Até que aprendi o seguinte. O nome da mãe do salvador do mundo é Maria, o feminino do meu nome. Deus resolveu entregar todas as graças que sonhou para a humanidade através da intercessão de uma mulher chamada Maria. Infinitamente misericordioso, e justo, Deus decidiu deixar Maria a cargo da misericórdia e Ele como responsável pela justiça, como diz Santo Afonso de Ligório, doutor da Igreja, no livro Glórias de Maria. Desta forma, em Maria a misericórdia divina não se vê limitada pela justiça. Já a justiça de Deus encontra sempre o amor extremo diante dela, amor que nasceu do ventre de uma simples mulher, a mais humilde que o mundo já viu.
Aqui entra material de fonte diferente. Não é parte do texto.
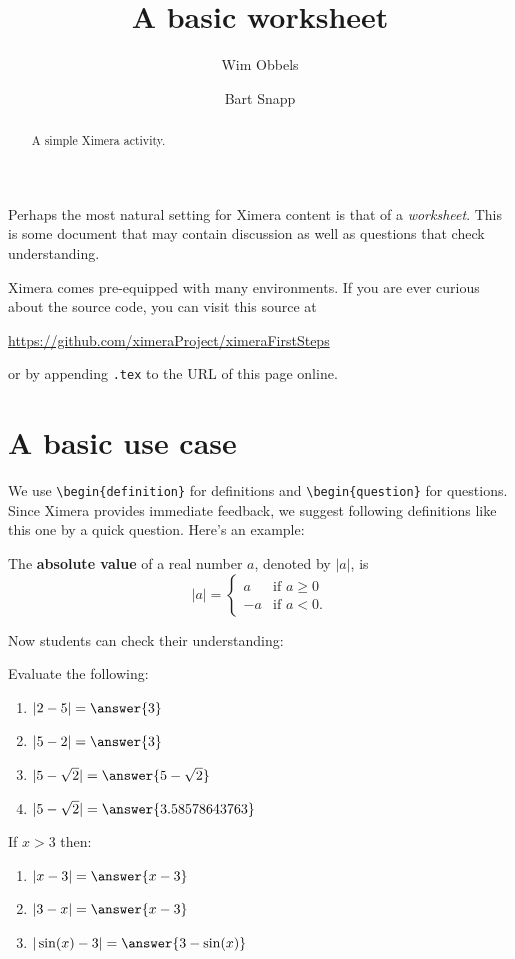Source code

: \documentclass{ximera}
\title{A basic worksheet}
\author{Wim Obbels \and Bart Snapp}
\begin{document}
\begin{abstract}
    A simple Ximera activity.
\end{abstract}
\maketitle
\label{xim:aFirstActivity}

Perhaps the most natural setting for Ximera content is that of a
\textit{worksheet}. This is some document that may contain discussion as well
as questions that check understanding.

Ximera comes pre-equipped with many environments.  If you are ever curious about
the source code, you can visit this source at

\begin{center}
    \url{https://github.com/ximeraProject/ximeraFirstSteps}
\end{center}
or by appending \verb|.tex| to the URL of this page online. 


\section{A basic use case}
We use \verb|\begin{definition}| for definitions and \verb|\begin{question}| for
questions. Since Ximera provides immediate feedback, we suggest following
definitions like this one by a quick question. Here's an example:

\begin{definition}\label{def:absolute_value}
    The \textbf{absolute value} of a real number $a$, denoted by $|a|$, is
    \[
        |a| = \begin{cases}
            a  & \text{if $a \geq 0$} \\
            -a & \text{if $a<0$.}
        \end{cases}
    \]
\end{definition}
Now students can check their understanding:

\begin{question}
    Evaluate the following:
    \begin{enumerate}
        \item $|2-5| = \answer{3}$
        \item $|5-2| = \answer{3}$
        \item $|5-\sqrt{2}| = \answer{5-\sqrt{2}}$
        \item $|5-\sqrt{2}| = \answer{3.58578643763}$
    \end{enumerate}
    If $x > 3$ then:
    \begin{enumerate}
        \item $|x - 3| = \answer{x - 3}$
        \item $|3 - x| = \answer{x - 3}$
        \item $|\sin(x) - 3| = \answer{3 - \sin(x)}$
    \end{enumerate}
\end{question}
\end{document}
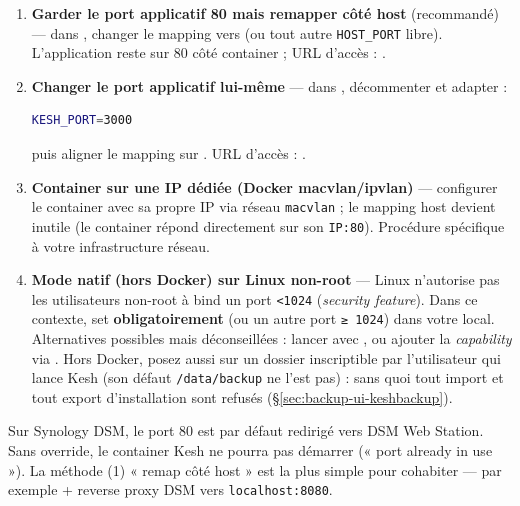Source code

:\documentclass[a4paper,11pt,oneside]{article}
\begin{document}
\begin{enumerate}
    \item \textbf{Garder le port applicatif 80 mais remapper côté host} (recommandé) — dans , changer le mapping  vers  (ou tout autre \texttt{HOST\_PORT} libre). L'application reste sur 80 côté container ; URL d'accès : .

    \item \textbf{Changer le port applicatif lui-même} — dans , décommenter et adapter :
    \begin{lstlisting}[language=bash]
KESH_PORT=3000
    \end{lstlisting}
    puis aligner le mapping  sur . URL d'accès : .

    \item \textbf{Container sur une IP dédiée (Docker macvlan/ipvlan)} — configurer le container avec sa propre IP via réseau \texttt{macvlan} ; le mapping host devient inutile (le container répond directement sur son \texttt{IP:80}). Procédure spécifique à votre infrastructure réseau.

    \item \textbf{Mode  natif (hors Docker) sur Linux non-root} — Linux n'autorise pas les utilisateurs non-root à bind un port \texttt{<1024} (\emph{security feature}). Dans ce contexte, set \textbf{obligatoirement}  (ou un autre port \texttt{≥ 1024}) dans votre  local. Alternatives possibles mais déconseillées : lancer avec , ou ajouter la \emph{capability} via . Hors Docker, posez aussi  sur un dossier inscriptible par l'utilisateur qui lance Kesh (son défaut \texttt{/data/backup} ne l'est pas) : sans quoi tout import et tout export d'installation sont refusés (\S\ref{sec:backup-ui-keshbackup}).
\end{enumerate}

\begin{keshtip}
Sur Synology DSM, le port 80 est par défaut redirigé vers DSM Web Station. Sans override, le container Kesh ne pourra pas démarrer (« port already in use »). La méthode (1) « remap côté host » est la plus simple pour cohabiter — par exemple  + reverse proxy DSM vers \texttt{localhost:8080}.
\end{keshtip}
\end{document}
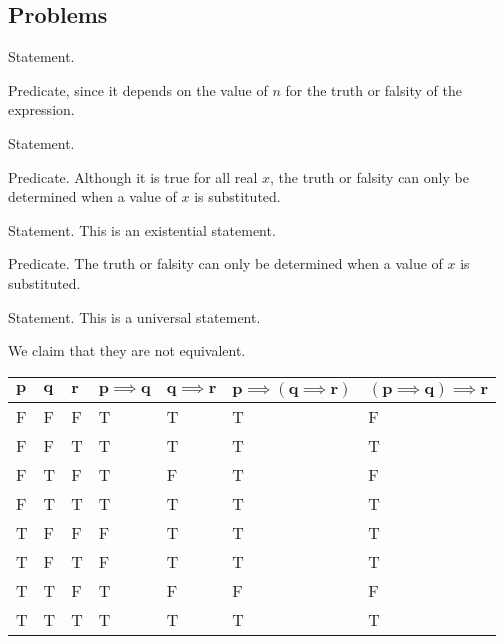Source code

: \subsection*{Problems}
\begin{questions}
    \item \begin{partquestions}{\alph*}
        \item Statement.
        \item Predicate, since it depends on the value of $n$ for the truth or falsity of the expression.
        \item Statement.
        \item Predicate. Although it is true for all real $x$, the truth or falsity can only be determined when a value of $x$ is substituted.
        \item Statement. This is an existential statement.
        \item Predicate. The truth or falsity can only be determined when a value of $x$ is substituted.
        \item Statement. This is a universal statement.
    \end{partquestions}

    \item \begin{partquestions}{\alph*}
        \item We claim that they are not equivalent.
        \begin{table}[h]
            \centering
            \fontsize{8pt}{11pt}\selectfont
            \begin{tabular}{|l|l|l||l|l||l|l|}
                \hline
                $\boldsymbol{p}$ & $\boldsymbol{q}$ & $\boldsymbol{r}$ & $\boldsymbol{p \implies q}$ & $\boldsymbol{q \implies r}$ & $\boldsymbol{p \implies (q \implies r)}$ & $\boldsymbol{(p \implies q) \implies r}$ \\ \hline
                F & F & F & T & T & T & F \\ \hline
                F & F & T & T & T & T & T \\ \hline
                F & T & F & T & F & T & F \\ \hline
                F & T & T & T & T & T & T \\ \hline
                T & F & F & F & T & T & T \\ \hline
                T & F & T & F & T & T & T \\ \hline
                T & T & F & T & F & F & F \\ \hline
                T & T & T & T & T & T & T \\ \hline
            \end{tabular}
        \end{table}


\end{partquestions}
\end{questions}

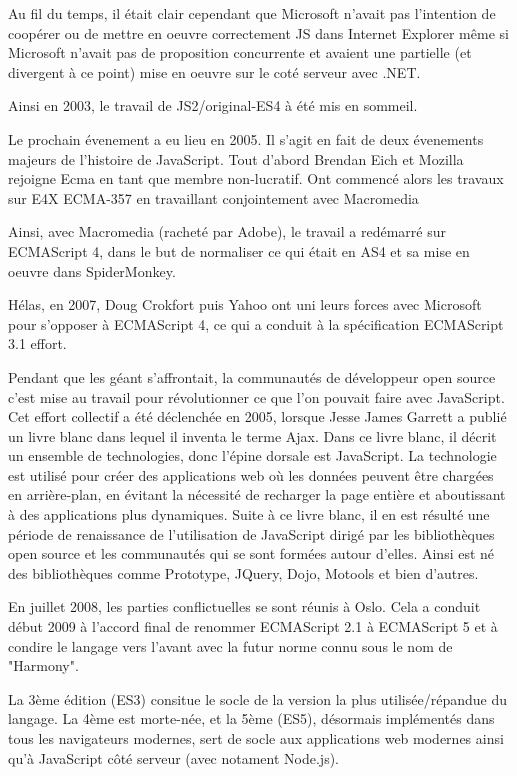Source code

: Au fil du temps, il était clair cependant que Microsoft n’avait pas l’intention de coopérer ou de mettre en oeuvre correctement JS dans Internet Explorer même si Microsoft n’avait pas de proposition concurrente et avaient une partielle (et divergent à ce point) mise en oeuvre sur le coté serveur avec .NET.

Ainsi en 2003, le travail de JS2/original-ES4 à été mis en sommeil.

Le prochain évenement a eu lieu en 2005. Il s’agit en fait de deux évenements majeurs de l’histoire de JavaScript. Tout d’abord Brendan Eich et Mozilla rejoigne Ecma en tant que membre non-lucratif. Ont commencé alors les travaux sur E4X ECMA-357 en travaillant conjointement avec Macromedia

Ainsi, avec Macromedia (racheté par Adobe), le travail a redémarré sur ECMAScript 4, dans le but de normaliser ce qui était en AS4 et sa mise en oeuvre dans SpiderMonkey.

Hélas, en 2007, Doug Crokfort puis Yahoo ont uni leurs forces avec Microsoft pour s’opposer à ECMAScript 4, ce qui a conduit à la spécification ECMAScript 3.1 effort.

Pendant que les géant s’affrontait, la communautés de développeur open source c’est mise au travail pour révolutionner ce que l’on pouvait faire avec JavaScript. Cet effort collectif a été déclenchée en 2005, lorsque Jesse James Garrett a publié un livre blanc dans lequel il inventa le terme Ajax. Dans ce livre blanc, il décrit un ensemble de technologies, donc l’épine dorsale est JavaScript. La technologie est utilisé pour créer des applications web où les données peuvent être chargées en arrière-plan, en évitant la nécessité de recharger la page entière et aboutissant à des applications plus dynamiques. Suite à ce livre blanc, il en est résulté une période de renaissance de l’utilisation de JavaScript dirigé par les bibliothèques open source et les communautés qui se sont formées autour d’elles. Ainsi est né des bibliothèques comme Prototype, JQuery, Dojo, Motools et bien d’autres.

En juillet 2008, les parties conflictuelles se sont réunis à Oslo. Cela a conduit début 2009 à l’accord final de renommer ECMAScript 2.1 à ECMAScript 5 et à condire le langage vers l’avant avec la futur norme connu sous le nom de "Harmony".


La 3ème édition (ES3) consitue le socle de la version la plus utilisée/répandue du langage. La 4ème est morte-née, et la 5ème (ES5), désormais implémentés dans tous les navigateurs modernes, sert de socle aux applications web modernes ainsi qu’à JavaScript côté serveur (avec notament Node.js).

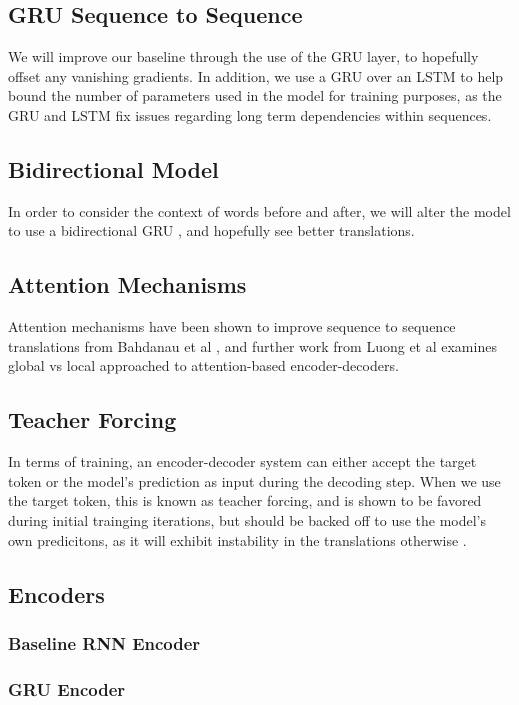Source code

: \documentclass[twoside,twocolumn]{article}
\begin{document}
\subsection{GRU Sequence to Sequence}
We will improve our baseline through the use of the GRU layer, to hopefully
offset any vanishing gradients. In addition, we use a GRU over an LSTM to help
bound the number of parameters used in the model for training purposes, as the
GRU and LSTM fix issues regarding long term dependencies within sequences.
\subsection{Bidirectional Model}
In order to consider the context of words before and after, we will alter the
model to use a bidirectional GRU \cite{bahdanau2014neural}, and hopefully see
better translations.
\subsection{Attention Mechanisms}
Attention mechanisms have been shown to improve sequence to sequence
translations from Bahdanau et al \cite{bahdanau2014neural}, and further work
from Luong et al \cite{luong2015effective} examines global vs local approached
to attention-based encoder-decoders.
\subsection{Teacher Forcing}
In terms of training, an encoder-decoder system can either accept the target
token or the model's prediction as input during the decoding step. When we use
the target token, this is known as teacher forcing, and is shown to be favored
during initial trainging iterations, but should be backed off to use the
model's own predicitons, as it will exhibit instability in the translations
otherwise \cite{lamb2016professor}.

\subsection{Encoders}
\subsubsection{Baseline RNN Encoder}
\subsubsection{GRU Encoder}
\end{document}
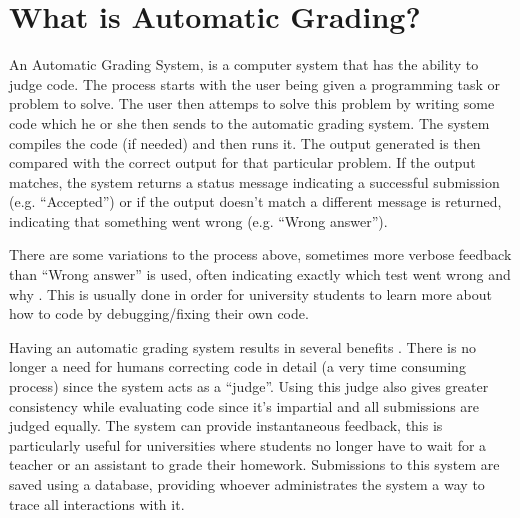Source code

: \section{What is Automatic Grading?}
An Automatic Grading System, is a computer system that has the ability to judge code. The process starts with the user being given a programming task or problem to solve. The user then attemps to solve this problem by writing some code which he or she then sends to the automatic grading system. The system compiles the code (if needed) and then runs it. The output generated is then compared with the correct output for that particular problem. If the output matches, the system returns a status message indicating a successful submission (e.g. ``Accepted'') or if the output doesn't match a different message is returned, indicating that something went wrong (e.g. ``Wrong answer''). 

There are some variations to the process above, sometimes more verbose feedback than ``Wrong answer'' is used, often indicating exactly which test went wrong and why \cite{Gradebot}. This is usually done in order for university students to learn more about how to code by debugging/fixing their own code.

Having an automatic grading system results in several benefits \cite{Suleman}. There is no longer a need for humans correcting code in detail (a very time consuming process) since the system acts as a ``judge''. Using this judge also gives greater consistency while evaluating code since it's impartial and all submissions are judged equally. The system can provide instantaneous feedback, this is particularly useful for universities where students no longer have to wait for a teacher or an assistant to grade their homework. Submissions to this system are saved using a database, providing whoever administrates the system a way to trace all interactions with it.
Quando lembro do meu primeiro nome, agora é impossível não lembrar da Rainha dos pecadores. Alguns dão mais trabalho do que os outros, tanto que entram para a Legião de Maria e passam a escrever sobre ela depois. Não importa como sua vida tem sido, Maria não descansará até que você e cada ser humano na terra conheça a misericórdia do seu Filho Jesus.
Coloque “Maria” no seu nome, e no seu dia a dia, caso queira dar sentido a sua vida. Se você se chama Agrícola Beterraba Areia, por exemplo, um dos nomes oficiais mais estranhos registrados no Brasil (Exame), a boa notícia é que você pode alterar seu registro. Aproveite e inclua Maria.